普段ならすでに帰宅しているところだが、珍しく担任に話しかけられ、
この教室の担任である諸岡先生に書類を渡してほしいととのことだった。
担任も諸岡先生が苦手らしい。

「だからといって、普段直帰してる人間に渡すかな……」
ぽつりと呟いたと同時に諸岡先生が教室から出てくる。

慌てて諸岡先生に担任からの伝言を伝え、書類を渡した。
受け取り際に諸岡先生は問う。
「ところで桜庭……お母様が書いている小説の進捗は?」
どうやら彼は母のファンのようだ。

母は、もともと無名な脚本家だったが、ある小説が切っ掛けで時の人となった。

どう返事したものか迷っていると、ハッとしたように諸岡先生が訂正する。
「あぁいや、そういう話をするのは駄目だと言われているならいいんだ」と。
最近発売された小説を読んでファンになったと、聞いてもいないのにベラベラ話す。

そもそも、母は小説を書いていない。彼女が書いているのは脚本だけ。

私が趣味で書いていたものを、彼女が無断で賞に応募したのだ。
入賞して、出版して、売れに売れてから彼女は変わってしまった。
暴露を恐れてか、私に対する目が厳しくなった。

貴方が今読んでいるのは私が書いたんです、と言ってしまいたいが、
言ってしまえばどうなるかなんてわかりきっているので、
喉に出かかった言葉を必死に飲み込み、
「そうですか。
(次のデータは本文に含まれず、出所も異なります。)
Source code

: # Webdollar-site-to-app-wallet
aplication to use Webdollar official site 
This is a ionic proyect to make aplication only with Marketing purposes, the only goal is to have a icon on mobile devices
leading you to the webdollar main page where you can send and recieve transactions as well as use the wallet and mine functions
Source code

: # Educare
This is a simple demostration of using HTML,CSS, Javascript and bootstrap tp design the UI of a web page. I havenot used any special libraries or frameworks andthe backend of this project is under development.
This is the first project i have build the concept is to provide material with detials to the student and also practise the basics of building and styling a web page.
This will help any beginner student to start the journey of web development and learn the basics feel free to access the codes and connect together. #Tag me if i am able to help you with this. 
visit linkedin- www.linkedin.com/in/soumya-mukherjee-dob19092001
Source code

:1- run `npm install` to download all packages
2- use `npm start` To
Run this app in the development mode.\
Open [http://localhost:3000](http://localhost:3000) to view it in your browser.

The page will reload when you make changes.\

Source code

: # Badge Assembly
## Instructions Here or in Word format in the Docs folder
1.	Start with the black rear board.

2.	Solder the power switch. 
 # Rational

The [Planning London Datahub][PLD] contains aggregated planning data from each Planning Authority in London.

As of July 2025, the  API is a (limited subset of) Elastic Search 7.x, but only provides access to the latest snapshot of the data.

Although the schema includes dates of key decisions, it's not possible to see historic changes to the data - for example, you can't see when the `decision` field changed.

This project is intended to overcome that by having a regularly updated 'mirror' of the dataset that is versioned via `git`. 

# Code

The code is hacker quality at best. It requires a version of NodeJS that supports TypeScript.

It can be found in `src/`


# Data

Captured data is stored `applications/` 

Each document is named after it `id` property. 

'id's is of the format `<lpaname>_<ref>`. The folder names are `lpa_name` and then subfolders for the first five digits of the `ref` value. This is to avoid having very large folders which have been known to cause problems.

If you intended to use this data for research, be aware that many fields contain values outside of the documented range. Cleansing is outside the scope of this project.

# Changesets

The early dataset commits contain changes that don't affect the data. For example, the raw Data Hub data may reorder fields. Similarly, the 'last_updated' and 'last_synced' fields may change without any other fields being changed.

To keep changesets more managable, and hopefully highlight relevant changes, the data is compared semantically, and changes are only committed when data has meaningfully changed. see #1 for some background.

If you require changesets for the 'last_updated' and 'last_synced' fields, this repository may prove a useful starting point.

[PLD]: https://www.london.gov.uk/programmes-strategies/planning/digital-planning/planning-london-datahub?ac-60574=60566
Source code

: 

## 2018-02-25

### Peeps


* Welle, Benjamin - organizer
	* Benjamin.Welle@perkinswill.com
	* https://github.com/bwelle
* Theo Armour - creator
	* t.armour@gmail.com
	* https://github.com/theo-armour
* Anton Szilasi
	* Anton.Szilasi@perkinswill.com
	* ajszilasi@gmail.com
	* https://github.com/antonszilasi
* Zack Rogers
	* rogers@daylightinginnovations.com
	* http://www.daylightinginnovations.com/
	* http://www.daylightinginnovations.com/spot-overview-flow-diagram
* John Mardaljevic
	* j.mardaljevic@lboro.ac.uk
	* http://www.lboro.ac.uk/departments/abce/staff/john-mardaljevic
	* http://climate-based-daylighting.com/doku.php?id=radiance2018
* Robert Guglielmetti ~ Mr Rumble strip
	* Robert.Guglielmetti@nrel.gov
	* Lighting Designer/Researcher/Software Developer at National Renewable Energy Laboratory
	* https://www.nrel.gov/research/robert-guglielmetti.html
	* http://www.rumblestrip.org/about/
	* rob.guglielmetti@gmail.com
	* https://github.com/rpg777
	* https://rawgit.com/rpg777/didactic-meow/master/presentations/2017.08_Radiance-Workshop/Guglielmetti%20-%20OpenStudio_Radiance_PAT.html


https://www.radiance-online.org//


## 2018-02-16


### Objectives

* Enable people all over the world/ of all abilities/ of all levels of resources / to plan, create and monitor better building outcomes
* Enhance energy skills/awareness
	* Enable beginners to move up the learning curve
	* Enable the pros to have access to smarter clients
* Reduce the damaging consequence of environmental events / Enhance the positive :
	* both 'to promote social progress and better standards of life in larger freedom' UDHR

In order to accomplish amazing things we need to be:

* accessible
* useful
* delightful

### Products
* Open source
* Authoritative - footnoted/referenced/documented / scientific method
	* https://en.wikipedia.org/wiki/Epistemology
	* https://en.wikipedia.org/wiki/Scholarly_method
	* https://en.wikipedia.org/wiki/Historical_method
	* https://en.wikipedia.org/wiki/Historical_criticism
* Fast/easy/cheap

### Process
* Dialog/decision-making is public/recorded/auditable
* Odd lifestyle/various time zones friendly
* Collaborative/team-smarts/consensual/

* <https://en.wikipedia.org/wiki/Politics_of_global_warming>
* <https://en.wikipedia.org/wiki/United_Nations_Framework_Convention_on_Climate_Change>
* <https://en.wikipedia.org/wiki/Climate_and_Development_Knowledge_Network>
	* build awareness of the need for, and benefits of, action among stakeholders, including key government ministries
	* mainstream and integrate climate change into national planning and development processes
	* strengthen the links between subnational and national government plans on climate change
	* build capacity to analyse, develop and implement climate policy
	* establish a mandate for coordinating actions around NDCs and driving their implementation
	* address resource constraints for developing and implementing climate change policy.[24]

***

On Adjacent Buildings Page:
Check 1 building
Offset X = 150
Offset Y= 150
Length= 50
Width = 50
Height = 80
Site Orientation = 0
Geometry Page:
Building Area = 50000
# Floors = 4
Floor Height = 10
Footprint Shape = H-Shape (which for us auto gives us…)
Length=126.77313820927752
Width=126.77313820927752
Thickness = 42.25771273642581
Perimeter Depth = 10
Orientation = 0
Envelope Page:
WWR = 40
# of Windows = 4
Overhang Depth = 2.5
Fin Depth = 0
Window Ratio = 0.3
母に、伝えておきますね」
とだけ言って笑った。笑えているか微妙だけれど。
その返事に満足した諸岡先生は去っていった。

なんとか場を乗り切れたことに安堵しつつ、踵を返そうとしたところ、
「見たんだよ、昨日のマヨナカテレビ!」
聞きなれないワードが聞こえてきた。
マヨナカテレビ?
興奮した様子で話す男子生徒たちに耳を欹てる。

「俺の運命の相手、山野アナだった!」
(山野アナ……山野真由美アナウンサーか。
以前、私の小説が賞に取ったとき、彼女がアナウンスしていたっけ。)

思考を巡らせていると、校内放送が流れた。
学区内で事件が発生したという内容だった。
男子生徒たちの会話をまだ聞いていたかったが、物騒な話の後だ。さっさと帰路につこう。